The Mill’s CityMag writer in residence, Steph Daughtry, shares the struggles of the creative mind.

Firstly can I just say, writing is hard bloody work. Before the writing even begins, you need to identify a new theme, a message that feels of the moment but also timeless.

Preferably something that makes people feel like they’ve been opened up to a new idea or concept that, perhaps for a little while, helps make sense of everyday life. Because if writers and artists don’t do it, who will?

Meanwhile I’m thinking about how my back hurts and my coffee is getting cold and that my parking expires in 30 minutes. Plus I have a PhD to complete, a creative practice to continue ignoring – oh, and my real estate agent is checking out the cracks in my walls on Friday and I haven’t vacuumed in weeks.

In an attempt to generate new ideas I find myself looking over pages of old notes for inspiration. Now I’m rewatching a four-hour YouTube essay about plagiarism because it made me feel something back when it hit in 2023 (and, my god, how is it already August 2025?):

“You might be mystified why someone would copy stuff for a review … But it turns out writing a review is really difficult … Creative people often have trouble recognising their skills as skills because eventually they feel like second nature and they don’t feel real or practical … but this stuff actually is really valuable. If it wasn’t, people wouldn’t be stealing it.” Hbomberguy, Plagiarism and You(Tube), 39:34

This makes me feel something about the value of the arts. Something that feels … of the moment but also timeless. Because I’ve read the recent studies that speak to the arts being in crisis. Detailing how people are leaving the sector because there is no tangible career path and the costs of living are too high.

I’m an example of someone who has had to put their theatre practice on ice to take a breath for a minute. And in that breath pursue a research project looking into the viability of professional practice in the arts – just asking for a friend – because there’s no cure to burnout like taking on a PhD.

It is worth noting, however, that an eight-year arts practice of self-directed work, intense time management, frugal budgeting, risk-taking and unabating imposter syndrome are worthy skills to have when heading into a doctorate program.

Furthermore, in contrast to my career as a theatre practitioner, what I don’t have to contend with for the three years of my academic scholarship is the need to secure a new grant, fellowship, residency or commission in order to source my next paycheck. Even if that paycheck is below minimum wage.

Looking these facts square in the face it’s easy to ask, why continue an arts practice at all? Why not just find another career path when it is so clearly documented that artists on average earn less than a quarter of what similarly educated professionals earn through their practice alone?

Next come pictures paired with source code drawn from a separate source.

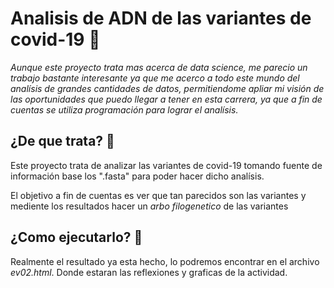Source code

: # Analisis de ADN de las variantes de covid-19 🧬
_Aunque este proyecto trata mas acerca de *data science*, me parecio un trabajo bastante interesante ya que me acerco a todo este mundo del analísis de grandes cantidades de datos, permitiendome apliar mi visión de las oportunidades que puedo llegar a tener en esta carrera, ya que a fin de cuentas se utiliza programación para lograr el analísis._

## ¿De que trata? 📝
Este proyecto trata de analizar las variantes de covid-19 tomando fuente de información base los ".fasta" para poder hacer dicho analísis.

El objetivo a fin de cuentas es ver que tan parecidos son las variantes y mediente los resultados hacer un *arbo filogenetico* de las variantes

## ¿Como ejecutarlo? 🧫
Realmente el resultado ya esta hecho, lo podremos encontrar en el archivo *ev02.html*. Donde estaran las reflexiones y graficas de la actividad.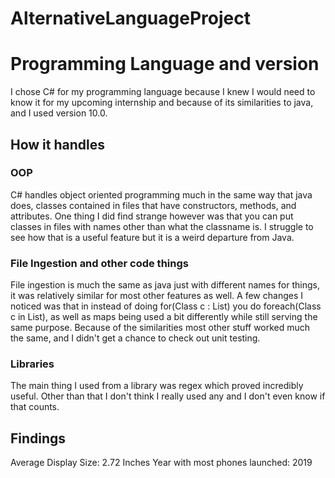 # AlternativeLanguageProject
# Programming Language and version
I chose C# for my programming language because I knew I would need to know it for my upcoming internship and because of its similarities to java, and I used version 10.0.
## How it handles
### OOP
C# handles object oriented programming much in the same way that java does, classes contained in files that have constructors, methods, and attributes.
One thing I did find strange however was that you can put classes in files with names other than what the classname is. I struggle to see how that is a useful feature but it is a weird departure from Java.
### File Ingestion and other code things
File ingestion is much the same as java just with different names for things, it was relatively similar for most other features as well. A few changes I noticed was that in instead of doing 
for(Class c : List) you do foreach(Class c in List), as well as maps being used a bit differently while still serving the same purpose. Because of the similarities most other stuff worked much the same, and I didn't get a chance to 
check out unit testing.
### Libraries
The main thing I used from a library was regex which proved incredibly useful. Other than that I don't think I really used any and I don't even know if that counts.

## Findings
Average Display Size: 2.72 Inches
Year with most phones launched: 2019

And almost $20 000 per annum less than the average Australian wage even when other forms of income are taken into account.

This is a common conversation among artists, actually. When the curtain falls and the applause fades you might catch us in hallways after gigs whispering wide-eyed to each other: “I’m not sure how much longer I can keep doing this”. Because a liveable wage starts to sound pretty darn cute once you hit 30.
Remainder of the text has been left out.